REQUIREMENT ::
Output the run of lines that opens with the first line of the material below and closes with the line containing "Why make these", both included, and drop the pictures.
::::
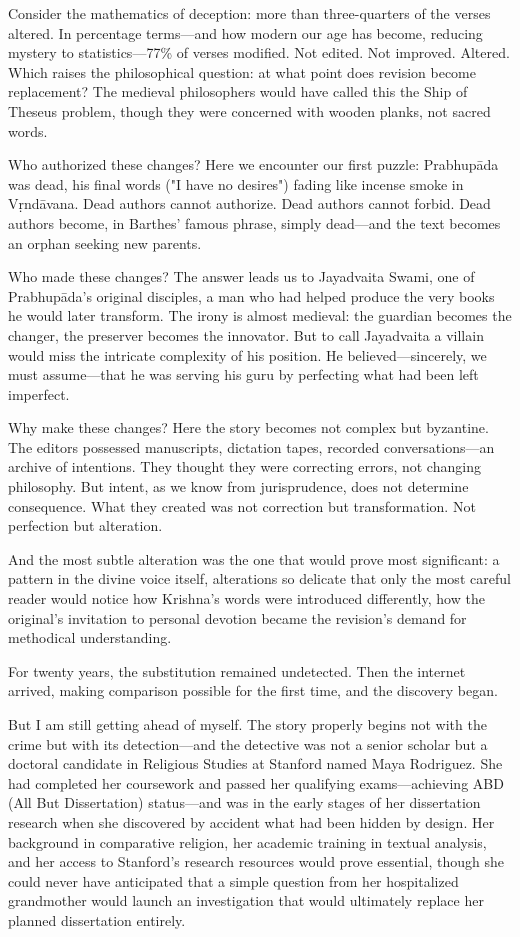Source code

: \documentclass[12pt,twoside]{book}
\begin{document}
Consider the mathematics of deception: more than three-quarters of the verses altered. In percentage terms—and how modern our age has become, reducing mystery to statistics—77\% of verses modified. Not edited. Not improved. Altered. Which raises the philosophical question: at what point does revision become replacement? The medieval philosophers would have called this the Ship of Theseus problem, though they were concerned with wooden planks, not sacred words.

Who authorized these changes? Here we encounter our first puzzle: Prabhupāda was dead, his final words ("I have no desires") fading like incense smoke in Vṛndāvana. Dead authors cannot authorize. Dead authors cannot forbid. Dead authors become, in Barthes' famous phrase, simply dead—and the text becomes an orphan seeking new parents.

Who made these changes? The answer leads us to Jayadvaita Swami, one of Prabhupāda's original disciples, a man who had helped produce the very books he would later transform. The irony is almost medieval: the guardian becomes the changer, the preserver becomes the innovator. But to call Jayadvaita a villain would miss the intricate complexity of his position. He believed—sincerely, we must assume—that he was serving his guru by perfecting what had been left imperfect.

Why make these changes? Here the story becomes not complex but byzantine. The editors possessed manuscripts, dictation tapes, recorded conversations—an archive of intentions. They thought they were correcting errors, not changing philosophy. But intent, as we know from jurisprudence, does not determine consequence. What they created was not correction but transformation. Not perfection but alteration.

And the most subtle alteration was the one that would prove most significant: a pattern in the divine voice itself, alterations so delicate that only the most careful reader would notice how Krishna's words were introduced differently, how the original's invitation to personal devotion became the revision's demand for methodical understanding.

For twenty years, the substitution remained undetected. Then the internet arrived, making comparison possible for the first time, and the discovery began.

But I am still getting ahead of myself. The story properly begins not with the crime but with its detection—and the detective was not a senior scholar but a doctoral candidate in Religious Studies at Stanford named Maya Rodriguez. She had completed her coursework and passed her qualifying exams—achieving ABD (All But Dissertation) status—and was in the early stages of her dissertation research when she discovered by accident what had been hidden by design. Her background in comparative religion, her academic training in textual analysis, and her access to Stanford's research resources would prove essential, though she could never have anticipated that a simple question from her hospitalized grandmother would launch an investigation that would ultimately replace her planned dissertation entirely.
\end{document}
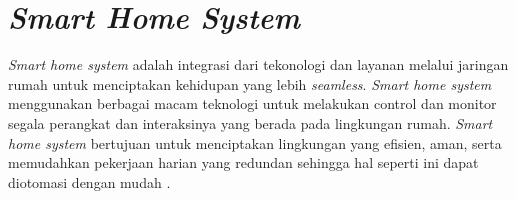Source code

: \section{\textit{Smart Home System}}

\textit{Smart home system} adalah integrasi dari tekonologi dan layanan melalui jaringan rumah untuk menciptakan kehidupan yang lebih \textit{seamless}. \textit{Smart home system} menggunakan berbagai macam teknologi untuk melakukan control dan monitor segala perangkat dan interaksinya yang berada pada lingkungan rumah. \textit{Smart home system} bertujuan untuk menciptakan lingkungan yang efisien, aman, serta memudahkan pekerjaan harian yang redundan sehingga hal seperti ini dapat diotomasi dengan mudah \parencite{kadam2015smart}.

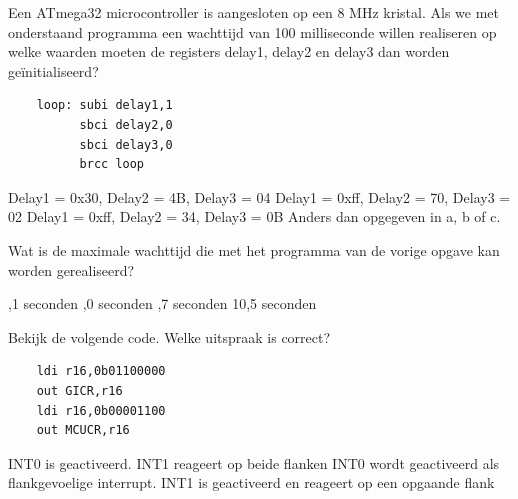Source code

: \documentclass[a4paper,12pt,fleqn,dutch]{tisdexam}
\begin{document}
\begin{questions}
\question
\label{opg:opg10}
Een ATmega32 microcontroller is aangesloten op een 8 MHz kristal.
Als we met onderstaand programma een wachttijd van 100 milliseconde
willen realiseren op welke waarden moeten de registers delay1, delay2 en
delay3 dan worden ge\"{i}nitialiseerd?
\begin{verbatim}
    loop: subi delay1,1
          sbci delay2,0
          sbci delay3,0
          brcc loop
\end{verbatim}
\begin{choices}
	\choice Delay1 = 0x30, Delay2 = 4B, Delay3 = 04
	\CorrectChoice \label{ans:opg10} Delay1 = 0x{f}{f}, Delay2 = 70, Delay3 = 02
	\choice Delay1 = 0x{f}{f}, Delay2 = 34, Delay3 = 0B
	\choice Anders dan opgegeven in a, b of c.
\end{choices}


\question
\label{opg:opg11}
Wat is de maximale wachttijd die met het programma van de vorige opgave kan worden
gerealiseerd?
\begin{choices}
	,1 seconden
	,0 seconden
	,7 seconden
	\CorrectChoice \label{ans:opg11} 10,5 seconden
\end{choices}


\question
\label{opg:opg12}
Bekijk de volgende code. Welke uitspraak is correct?
\begin{verbatim}
    ldi r16,0b01100000
    out GICR,r16
    ldi r16,0b00001100
    out MCUCR,r16
\end{verbatim}
\begin{choices}
	\CorrectChoice \label{ans:opg12} INT0 is geactiveerd.
	\choice INT1 reageert op beide flanken
	\choice INT0 wordt geactiveerd als flankgevoelige interrupt.
	\choice INT1 is geactiveerd en reageert op een opgaande flank
\end{choices}



\end{questions}
\end{document}
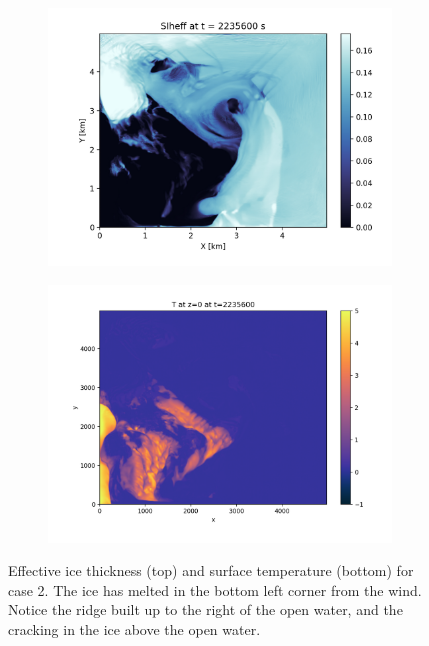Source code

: \documentclass[11pt]{article}
\begin{document}
\clearpage
\begin{figure}[h!]
\begin{subfigure}{0.8\linewidth}
\centering
\includegraphics[width=\linewidth]{iceMelt/icemeltsmooth-surface-ice-thick-0001117800}
\end{subfigure}
\begin{subfigure}{0.8\linewidth}
\includegraphics[width=\linewidth]{iceMelt/icemeltsmooth-surface-T-0001117800}
\end{subfigure}
\caption{Effective ice thickness (top) and surface temperature (bottom) for case 2. The ice has melted in the bottom left corner from the wind. Notice the ridge built up to the right of the open water, and the cracking in the ice above the open water.}
\label{fig:iceMelt0}
\end{figure}
\end{document}
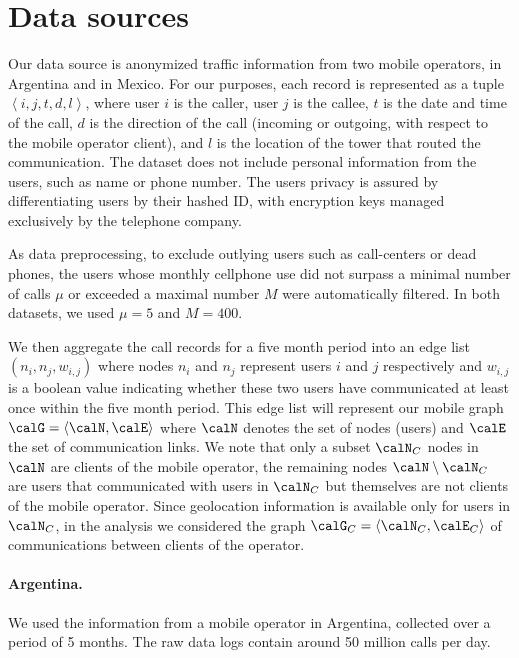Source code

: \section{Data sources}

Our data source is anonymized traffic information from two mobile operators, in Argentina and in Mexico.
For our purposes, each record is represented as a tuple $\left < i, j, t, d, l \right >$,
where user $i$ is the caller, user $j$ is the callee, $t$ is the date and time of the call,
$d$ is the direction of the call (incoming or outgoing, with respect to the mobile operator client), and $l$ is the location of the tower that routed the communication.
The dataset does not include personal information from the users, such as name or phone number. The users privacy is assured by differentiating users by their hashed ID, with encryption keys managed exclusively by the telephone company.

As data preprocessing, to exclude outlying users such as call-centers or dead phones, the users whose monthly cellphone use did not surpass a minimal number of calls $\mu$ or exceeded a maximal number $M$ were automatically filtered. In both datasets, we used $\mu = 5$ and $M = 400$.

We then aggregate the call records for a five 
month period into an edge list $(n_i, n_j, w_{i,j})$ where nodes $n_i$ and $n_j$ 
represent users $i$ and $j$ respectively and $w_{i,j}$ is a boolean value
indicating whether these two users have communicated at least once within the 
five month period. This edge list will represent our mobile graph  
$\calG = \left< \calN, \calE \right> $ where $\calN$ denotes the set of nodes (users) 
and $\calE$ the set of communication links. We note that only a subset $\calN_C$ nodes in $\calN$
are clients of the mobile operator, the remaining nodes $\calN \setminus \calN_C$ are
users that communicated with users in $ \calN_C $ but themselves are not clients of
the mobile operator. 
Since geolocation information is available only for users in $\calN_C$, in the analysis we considered the graph $\calG_C = \left< \calN_C, \calE_C \right> $ of communications between clients of the operator.

\paragraph{Argentina.} We used the information from a mobile operator in Argentina, collected over a period of 5 months. The raw data logs contain around 50 million calls per day.

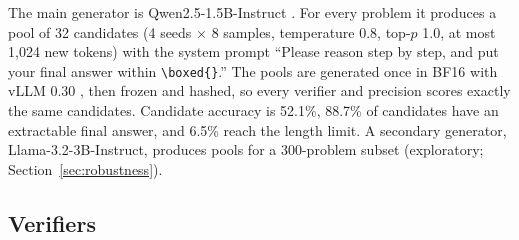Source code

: \begin{table}[!htb]
\centering
\small
\caption{Principal evaluation populations. ``New'' problems appear nowhere else in this
work (text-level exclusion against all other items and against all of
MATH500).}\label{tab:populations}
\end{table}

The main generator is Qwen2.5-1.5B-Instruct \cite{qwen2.5}. For every problem it
produces a pool of 32 candidates (4 seeds $\times$ 8 samples, temperature 0.8,
top-$p$ 1.0, at most 1,024 new tokens) with the system prompt ``Please reason step by
step, and put your final answer within \texttt{\textbackslash boxed\{\}}.'' The pools
are generated once in BF16 with vLLM 0.30 \cite{kwon2023vllm}, then frozen and hashed,
so every verifier and precision scores exactly the same candidates. Candidate accuracy
is 52.1\%, 88.7\% of candidates have an extractable final answer, and 6.5\% reach the
length limit. A secondary generator, Llama-3.2-3B-Instruct, produces pools for a
300-problem subset (exploratory; Section~\ref{sec:robustness}).

\subsection{Verifiers}\label{sec:verifiers}

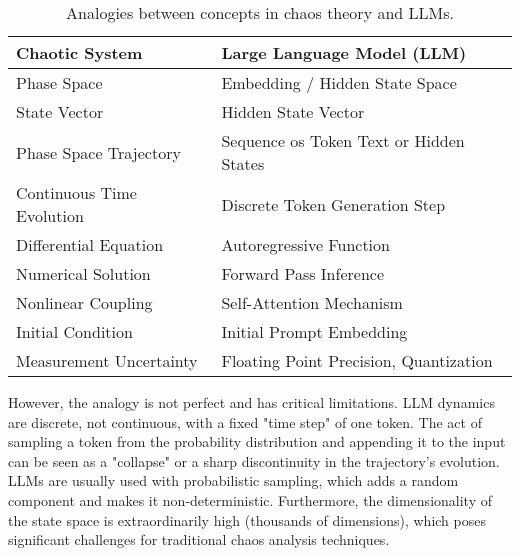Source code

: \documentclass[a4paper,12pt]{article}
\begin{document}
\begin{table}[H]
\centering
\begin{tabular}{@{}ll@{}}
\toprule
\textbf{Chaotic System} & \textbf{Large Language Model (LLM)} \\ \midrule
Phase Space & Embedding / Hidden State Space \\
State Vector & Hidden State Vector \\
Phase Space Trajectory & Sequence os Token Text or Hidden States \\
Continuous Time Evolution & Discrete Token Generation Step \\
Differential Equation & Autoregressive Function \\
Numerical Solution & Forward Pass Inference \\
Nonlinear Coupling & Self-Attention Mechanism \\
Initial Condition & Initial Prompt Embedding \\
Measurement Uncertainty & Floating Point Precision, Quantization \\ \bottomrule
\end{tabular}
\caption{Analogies between concepts in chaos theory and LLMs.}
\label{tab:analogy}
\end{table}

However, the analogy is not perfect and has critical limitations. LLM dynamics are discrete, not continuous, with a fixed "time step" of one token. The act of sampling a token from the probability distribution and appending it to the input can be seen as a "collapse" or a sharp discontinuity in the trajectory's evolution. 
LLMs are usually used with probabilistic sampling, which adds a random component and makes it non-deterministic. Furthermore, the dimensionality of the state space is extraordinarily high (thousands of dimensions), which poses significant challenges for traditional chaos analysis techniques.


\end{document}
::::
TASK SOLUTION ::
Source code

: \documentclass[12pt,twoside]{book}
\begin{document}
Consider the mathematics of deception: more than three-quarters of the verses altered. In percentage terms—and how modern our age has become, reducing mystery to statistics—77\% of verses modified. Not edited. Not improved. Altered. Which raises the philosophical question: at what point does revision become replacement? The medieval philosophers would have called this the Ship of Theseus problem, though they were concerned with wooden planks, not sacred words.

Who authorized these changes? Here we encounter our first puzzle: Prabhupāda was dead, his final words ("I have no desires") fading like incense smoke in Vṛndāvana. Dead authors cannot authorize. Dead authors cannot forbid. Dead authors become, in Barthes' famous phrase, simply dead—and the text becomes an orphan seeking new parents.

Who made these changes? The answer leads us to Jayadvaita Swami, one of Prabhupāda's original disciples, a man who had helped produce the very books he would later transform. The irony is almost medieval: the guardian becomes the changer, the preserver becomes the innovator. But to call Jayadvaita a villain would miss the intricate complexity of his position. He believed—sincerely, we must assume—that he was serving his guru by perfecting what had been left imperfect.

Why make these changes? Here the story becomes not complex but byzantine. The editors possessed manuscripts, dictation tapes, recorded conversations—an archive of intentions. They thought they were correcting errors, not changing philosophy. But intent, as we know from jurisprudence, does not determine consequence. What they created was not correction but transformation. Not perfection but alteration.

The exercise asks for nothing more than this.